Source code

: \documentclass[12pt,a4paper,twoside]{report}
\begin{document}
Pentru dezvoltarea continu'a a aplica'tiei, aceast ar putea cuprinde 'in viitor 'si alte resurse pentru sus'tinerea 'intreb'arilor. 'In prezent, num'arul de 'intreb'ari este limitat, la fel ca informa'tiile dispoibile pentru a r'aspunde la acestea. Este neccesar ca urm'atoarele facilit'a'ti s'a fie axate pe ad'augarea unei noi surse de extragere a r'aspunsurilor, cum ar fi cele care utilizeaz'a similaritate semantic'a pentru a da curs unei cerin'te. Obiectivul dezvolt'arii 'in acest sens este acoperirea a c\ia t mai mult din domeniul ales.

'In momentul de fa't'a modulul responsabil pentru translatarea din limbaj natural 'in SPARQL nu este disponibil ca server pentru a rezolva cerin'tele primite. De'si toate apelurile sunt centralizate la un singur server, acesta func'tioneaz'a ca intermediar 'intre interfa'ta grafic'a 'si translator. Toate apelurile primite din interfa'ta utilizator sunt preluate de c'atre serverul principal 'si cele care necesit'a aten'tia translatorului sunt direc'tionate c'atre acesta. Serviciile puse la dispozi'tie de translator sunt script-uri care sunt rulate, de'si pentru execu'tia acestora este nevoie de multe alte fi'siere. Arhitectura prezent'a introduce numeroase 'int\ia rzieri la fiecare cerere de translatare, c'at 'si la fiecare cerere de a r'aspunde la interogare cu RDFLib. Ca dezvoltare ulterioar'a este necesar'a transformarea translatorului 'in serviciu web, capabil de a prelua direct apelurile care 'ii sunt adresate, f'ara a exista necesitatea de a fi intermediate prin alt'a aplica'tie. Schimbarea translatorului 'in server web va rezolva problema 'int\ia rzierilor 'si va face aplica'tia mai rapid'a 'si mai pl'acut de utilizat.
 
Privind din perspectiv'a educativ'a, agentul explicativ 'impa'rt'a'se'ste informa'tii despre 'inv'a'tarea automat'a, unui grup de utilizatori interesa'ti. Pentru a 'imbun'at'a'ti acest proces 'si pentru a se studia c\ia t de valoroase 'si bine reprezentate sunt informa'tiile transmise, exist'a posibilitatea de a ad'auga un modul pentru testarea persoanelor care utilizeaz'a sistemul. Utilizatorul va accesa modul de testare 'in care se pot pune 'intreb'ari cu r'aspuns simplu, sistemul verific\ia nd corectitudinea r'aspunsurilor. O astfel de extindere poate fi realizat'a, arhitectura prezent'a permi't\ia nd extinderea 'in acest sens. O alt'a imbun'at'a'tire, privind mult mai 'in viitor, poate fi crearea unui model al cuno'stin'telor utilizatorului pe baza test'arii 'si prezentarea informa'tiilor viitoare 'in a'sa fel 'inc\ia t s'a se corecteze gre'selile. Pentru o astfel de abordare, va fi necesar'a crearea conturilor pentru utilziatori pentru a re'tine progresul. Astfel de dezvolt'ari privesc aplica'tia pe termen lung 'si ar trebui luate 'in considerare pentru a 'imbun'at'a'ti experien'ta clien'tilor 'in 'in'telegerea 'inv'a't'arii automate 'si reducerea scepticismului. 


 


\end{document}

+ + + + +

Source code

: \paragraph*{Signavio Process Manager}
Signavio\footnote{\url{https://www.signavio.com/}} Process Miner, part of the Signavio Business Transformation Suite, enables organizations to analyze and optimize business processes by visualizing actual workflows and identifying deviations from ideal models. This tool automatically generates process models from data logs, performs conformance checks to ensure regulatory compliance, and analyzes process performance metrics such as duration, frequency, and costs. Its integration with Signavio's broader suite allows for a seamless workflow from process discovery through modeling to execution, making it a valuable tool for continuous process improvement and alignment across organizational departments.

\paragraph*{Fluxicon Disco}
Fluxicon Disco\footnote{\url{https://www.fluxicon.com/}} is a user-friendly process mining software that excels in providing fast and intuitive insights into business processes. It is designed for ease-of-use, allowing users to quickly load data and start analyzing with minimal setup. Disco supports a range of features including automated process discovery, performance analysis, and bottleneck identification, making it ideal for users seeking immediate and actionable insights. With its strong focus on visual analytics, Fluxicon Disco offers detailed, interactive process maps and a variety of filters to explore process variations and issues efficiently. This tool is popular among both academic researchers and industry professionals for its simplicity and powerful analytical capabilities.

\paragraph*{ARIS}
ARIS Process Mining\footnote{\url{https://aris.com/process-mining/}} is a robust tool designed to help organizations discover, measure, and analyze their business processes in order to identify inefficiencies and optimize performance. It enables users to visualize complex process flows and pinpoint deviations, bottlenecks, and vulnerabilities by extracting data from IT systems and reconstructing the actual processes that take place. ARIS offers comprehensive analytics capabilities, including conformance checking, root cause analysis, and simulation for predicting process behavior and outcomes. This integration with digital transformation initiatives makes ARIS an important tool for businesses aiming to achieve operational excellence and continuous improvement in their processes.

+ + + + +

Requirement.
How many lines of the listing include the string "ARIS"? Give only the number.

Answer box.
2